Siamo nel 2010, è in corso una riunione dei vertici della società dei Benetton che controlla Autostrade. Gianni Mion ex Ad della holding dei Benetton Edizione, ex consigliere di amministrazione di Aspi e della sua ex controllante, Atlantia, così la racconta, pochi giorni fa, nel corso del processo per il crollo del Ponte Morandi: «Emerse che il ponte aveva un difetto originario di progettazione e che era a rischio crollo. Chiesi se ci fosse qualcuno che certificasse la sicurezza e Riccardo Mollo mi rispose ”ce la autocertifichiamo”. Non dissi nulla e mi preoccupai. Era semplice: o si chiudeva o te lo certificava un esterno. Non ho fatto nulla, ed è il mio grande rammarico». Lo dice oggi, a distanza di quasi cinque anni da quella tragedia che costò la vita a 43 persone fra automobilisti e dipendenti dell’azienda di nettezza urbana. “Temevo per il mio posto di lavoro” dirà più tardi. Già, e le vite degli altri?

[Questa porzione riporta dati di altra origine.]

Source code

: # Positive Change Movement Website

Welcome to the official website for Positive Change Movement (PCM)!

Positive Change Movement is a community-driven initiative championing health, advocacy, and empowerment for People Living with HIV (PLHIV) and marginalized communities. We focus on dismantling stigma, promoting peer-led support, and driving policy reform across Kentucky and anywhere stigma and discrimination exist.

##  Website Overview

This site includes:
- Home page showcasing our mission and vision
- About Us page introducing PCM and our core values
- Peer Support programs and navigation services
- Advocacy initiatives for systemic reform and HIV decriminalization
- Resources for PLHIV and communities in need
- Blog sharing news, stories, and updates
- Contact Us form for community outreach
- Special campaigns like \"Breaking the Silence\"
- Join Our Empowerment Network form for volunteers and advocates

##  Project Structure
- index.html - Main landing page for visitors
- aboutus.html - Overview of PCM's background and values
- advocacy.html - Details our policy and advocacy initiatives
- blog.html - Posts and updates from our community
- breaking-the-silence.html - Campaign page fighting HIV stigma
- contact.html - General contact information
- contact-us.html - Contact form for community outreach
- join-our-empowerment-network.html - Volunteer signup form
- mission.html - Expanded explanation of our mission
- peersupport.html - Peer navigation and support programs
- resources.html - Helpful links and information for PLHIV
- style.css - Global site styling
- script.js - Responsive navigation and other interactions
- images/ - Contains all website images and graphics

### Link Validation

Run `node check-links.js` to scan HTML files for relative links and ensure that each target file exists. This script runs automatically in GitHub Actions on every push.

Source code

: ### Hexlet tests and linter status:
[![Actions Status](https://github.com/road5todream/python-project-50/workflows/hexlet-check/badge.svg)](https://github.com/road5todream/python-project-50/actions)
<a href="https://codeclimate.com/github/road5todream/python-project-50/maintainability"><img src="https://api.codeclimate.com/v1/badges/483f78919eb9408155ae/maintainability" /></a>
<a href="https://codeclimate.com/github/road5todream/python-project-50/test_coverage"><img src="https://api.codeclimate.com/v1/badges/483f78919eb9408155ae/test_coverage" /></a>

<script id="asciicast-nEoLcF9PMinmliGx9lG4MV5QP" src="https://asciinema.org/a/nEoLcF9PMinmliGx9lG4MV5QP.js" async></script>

E’ l’ultimo di una serie di ignavi che popolano il nostro mondo. Uomini e donne piccoli che, per soldi o per potere, chiudono gli occhi di fronte alla realtà e così diventano conniventi con il male.

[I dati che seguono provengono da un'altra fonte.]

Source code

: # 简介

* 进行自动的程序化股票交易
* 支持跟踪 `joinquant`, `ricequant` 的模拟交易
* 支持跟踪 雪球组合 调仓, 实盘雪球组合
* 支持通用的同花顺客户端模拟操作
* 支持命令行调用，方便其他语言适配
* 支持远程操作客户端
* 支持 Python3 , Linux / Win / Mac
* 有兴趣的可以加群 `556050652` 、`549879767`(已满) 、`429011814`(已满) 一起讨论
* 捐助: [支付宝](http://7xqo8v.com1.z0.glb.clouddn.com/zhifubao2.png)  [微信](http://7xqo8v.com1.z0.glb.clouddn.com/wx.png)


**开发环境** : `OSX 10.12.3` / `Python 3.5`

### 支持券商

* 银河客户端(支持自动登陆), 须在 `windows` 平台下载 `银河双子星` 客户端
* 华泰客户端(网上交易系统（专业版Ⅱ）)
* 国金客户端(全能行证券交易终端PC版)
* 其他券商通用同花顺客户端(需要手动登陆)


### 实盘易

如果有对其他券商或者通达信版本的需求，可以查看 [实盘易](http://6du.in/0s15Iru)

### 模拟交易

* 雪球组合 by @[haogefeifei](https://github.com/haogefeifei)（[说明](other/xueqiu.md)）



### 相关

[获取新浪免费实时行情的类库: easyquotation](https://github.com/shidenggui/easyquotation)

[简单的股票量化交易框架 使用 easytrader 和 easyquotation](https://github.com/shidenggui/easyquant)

Chi non ricorda il crack della Banca Popolare di Vicenza e del Banco Veneto? Erano le casseforti della regione. Due realtà solidamente legate al territorio. Luoghi a cui la gente affidava i suoi “schei”, spesso i risparmi di una vita , con la certezza che lì sarebbero stati al sicuro. D’altra parte come non fidarsi del direttore della banca o dell’impiegato con cui vai a bere il caffè tutti i giorni, che vedi sempre in chiesa, che incontri la domenica al campo sportivo: “Buongiorno Direttore come sta? E la sua signora? E i bambini?”. Invece no: tutto crolla nel giro di pochi mesi. Le due banche vanno in default in un misto di “violazioni, connivenza, omertà sottotraccia, servilismo fantozziano e obbedienza ipocrita al grado gerarchico del capoufficio” come scrisse bene Marco Alfieri su Il Foglio.
All’interno si sapeva. Ma si taceva. Anzi, spesso gli impiegati proponevano quelle azioni che valevano ai clienti, dall’imprenditore al pensionato: “Acquista le azioni di Pop Vicenza, Sono una certezza. Valevano 48 euro, ora sono a 62. Cosa vuoi di più?”.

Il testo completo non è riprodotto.